[Material for the task]
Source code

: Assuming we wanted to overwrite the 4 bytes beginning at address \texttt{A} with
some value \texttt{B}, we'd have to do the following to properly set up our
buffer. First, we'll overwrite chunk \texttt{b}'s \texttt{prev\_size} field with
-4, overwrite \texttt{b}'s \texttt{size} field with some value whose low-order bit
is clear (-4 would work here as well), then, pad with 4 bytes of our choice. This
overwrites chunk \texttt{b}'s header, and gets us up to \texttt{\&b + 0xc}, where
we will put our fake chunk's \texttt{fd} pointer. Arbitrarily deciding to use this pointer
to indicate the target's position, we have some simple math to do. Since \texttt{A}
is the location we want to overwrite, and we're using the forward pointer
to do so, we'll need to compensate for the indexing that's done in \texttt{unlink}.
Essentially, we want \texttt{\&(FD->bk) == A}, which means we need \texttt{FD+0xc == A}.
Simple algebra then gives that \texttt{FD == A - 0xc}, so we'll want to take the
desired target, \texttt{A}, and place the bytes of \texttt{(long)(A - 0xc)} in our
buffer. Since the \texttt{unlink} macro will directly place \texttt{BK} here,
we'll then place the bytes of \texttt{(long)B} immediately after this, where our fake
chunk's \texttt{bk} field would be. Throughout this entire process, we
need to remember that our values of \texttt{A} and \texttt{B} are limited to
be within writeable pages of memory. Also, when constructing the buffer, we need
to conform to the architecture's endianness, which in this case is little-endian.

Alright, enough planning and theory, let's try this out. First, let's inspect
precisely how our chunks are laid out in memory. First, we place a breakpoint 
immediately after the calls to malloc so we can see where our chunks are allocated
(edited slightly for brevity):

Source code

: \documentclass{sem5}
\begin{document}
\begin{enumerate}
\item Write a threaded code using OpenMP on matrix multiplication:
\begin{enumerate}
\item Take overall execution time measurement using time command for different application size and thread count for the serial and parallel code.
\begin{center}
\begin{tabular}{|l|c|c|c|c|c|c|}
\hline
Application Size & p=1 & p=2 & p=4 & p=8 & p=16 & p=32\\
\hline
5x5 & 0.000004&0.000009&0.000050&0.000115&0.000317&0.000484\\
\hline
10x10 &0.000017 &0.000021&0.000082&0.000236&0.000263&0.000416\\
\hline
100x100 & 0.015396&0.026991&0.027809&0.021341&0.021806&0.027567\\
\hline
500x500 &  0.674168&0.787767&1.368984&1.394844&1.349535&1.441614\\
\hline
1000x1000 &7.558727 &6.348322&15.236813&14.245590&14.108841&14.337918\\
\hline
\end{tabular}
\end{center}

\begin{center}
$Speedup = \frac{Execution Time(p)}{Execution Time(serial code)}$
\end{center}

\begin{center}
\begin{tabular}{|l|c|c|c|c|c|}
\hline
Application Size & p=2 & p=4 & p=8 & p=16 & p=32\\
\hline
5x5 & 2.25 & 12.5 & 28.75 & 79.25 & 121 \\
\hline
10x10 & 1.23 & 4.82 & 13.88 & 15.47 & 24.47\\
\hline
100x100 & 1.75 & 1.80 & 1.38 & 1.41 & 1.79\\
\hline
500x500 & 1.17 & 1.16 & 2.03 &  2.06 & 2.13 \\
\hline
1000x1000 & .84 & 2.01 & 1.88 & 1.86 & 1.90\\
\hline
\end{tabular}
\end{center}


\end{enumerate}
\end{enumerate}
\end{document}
[/Material for the task]
### Directions for this task
Wherever the string "then" appears in the entries, copy that line.

### Response area
is clear (-4 would work here as well), then, pad with 4 bytes of our choice. This
Simple algebra then gives that \texttt{FD == A - 0xc}, so we'll want to take the
we'll then place the bytes of \texttt{(long)B} immediately after this, where our fake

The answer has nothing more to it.